2) Reato di soggiorno illegale. L'introduzione del reato è in contrasto con le
basi stesse del diritto e causerà drammi e problemi gravissimi, anche
nell'ipotesi di cancellazione della modifica dell'art. 35, co. 5 T.U., con
riferimento alla situazione dei genitori irregolari di minore iscritto a scuola:
i presidi saranno obbligati a sporgere denuncia nei loro confronti, divenendo
delatori a tutti gli effetti, a meno che non facciano obiezione di coscienza,
assumendosene i rischi, che nell'Italia di oggi possono significare il carcere.
Introdurre in un Paese membro Ue questo reato, che non corrisponde a un'azione
contro la società da parte del migrante, il quale, anzi, fugge da luoghi in cui
è perseguitato e soggetto a condizioni di vita impossibili, è un precedente di
enorme pericolosità e - come scritto sopra - stravolge le basi del diritto, il
significato stesso di "legge", che diviene strumentale alla xenofobia. L'unica
via civile è considerare l'immigrato come un profugo (quando si rifugia in un
Paese per evitare sofferenze intollerabili in patria) o un migrante (è evidente
che se stesse bene in patria, non affronterebbe il "viaggio della speranza").

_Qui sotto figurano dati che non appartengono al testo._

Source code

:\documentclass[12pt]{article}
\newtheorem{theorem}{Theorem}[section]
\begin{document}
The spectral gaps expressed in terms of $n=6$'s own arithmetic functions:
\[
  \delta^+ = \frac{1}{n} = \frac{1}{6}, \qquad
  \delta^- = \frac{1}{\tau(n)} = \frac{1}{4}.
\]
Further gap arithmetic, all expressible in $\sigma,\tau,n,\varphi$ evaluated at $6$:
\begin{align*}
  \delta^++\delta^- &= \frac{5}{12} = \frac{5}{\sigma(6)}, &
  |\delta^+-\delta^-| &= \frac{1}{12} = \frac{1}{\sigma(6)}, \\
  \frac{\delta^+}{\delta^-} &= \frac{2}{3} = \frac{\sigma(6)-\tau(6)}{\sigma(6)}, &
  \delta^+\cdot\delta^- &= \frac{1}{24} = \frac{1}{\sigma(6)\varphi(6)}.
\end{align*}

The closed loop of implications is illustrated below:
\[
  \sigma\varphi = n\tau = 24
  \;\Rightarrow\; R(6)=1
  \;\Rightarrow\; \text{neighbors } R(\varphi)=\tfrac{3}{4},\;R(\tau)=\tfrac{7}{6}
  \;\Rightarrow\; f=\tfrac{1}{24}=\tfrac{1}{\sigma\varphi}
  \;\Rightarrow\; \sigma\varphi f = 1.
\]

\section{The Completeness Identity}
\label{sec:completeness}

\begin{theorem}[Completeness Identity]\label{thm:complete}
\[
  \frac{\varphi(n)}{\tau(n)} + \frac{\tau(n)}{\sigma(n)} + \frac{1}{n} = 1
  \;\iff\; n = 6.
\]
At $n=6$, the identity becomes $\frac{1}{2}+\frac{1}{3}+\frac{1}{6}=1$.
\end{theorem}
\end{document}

Non vi è crimine in queste imprese che individui e famiglie compiono: vi è
coraggio, amore per la famiglia, desiderio di riscatto. Vi sono termini precisi
per definire chi combatte e non aiuta questi fratelli umani: crudeltà, razzismo,
intolleranza, persecuzione.
E' importante rilevare come il fondamento ideologico dell'introduzione del reato
si ponga in antitesi con la Direttiva 115/2008 sui rimpatri, all'art. 2, co. 2,
che consente di non applicare le disposizioni della stessa Direttiva agli
stranieri per i quali il rimpatrio costituisce sanzione penale. Attraverso
l'introduzione del reato di clandestinità, il provvedimento di espulsione segue
automaticamente la condanna, aggirando le disposizioni che, nella Direttiva,
tutelano lo straniero "irregolare", a partire dal suo diritto al rimpatrio
volontario, senza permanenza nei Cie.
Maroni utilizza per cacciare i migranti anche l'art. 15, co. 1 lettera a) della
stessa Direttiva, che consente di dar luogo a detenzione e a rimpatrio
coatto qualora vi sia rischio di fuga dello straniero, ipotesi che in mancanza
di chiarimenti Ue può sempre essere ravvisata, consentendo ad amministratori
xenofobi di aggirare le norme Ue.
3) Obbligo per lo straniero di dimostrare la regolarità del soggiorno, se vuole
beneficiare dei servizi, a esclusione di quelli sanitari, per ora garantiti a
tutti, e se intende del perfezionare gli atti di stato civile (nascita,
matrimonio, riconoscimento dei figli, morte).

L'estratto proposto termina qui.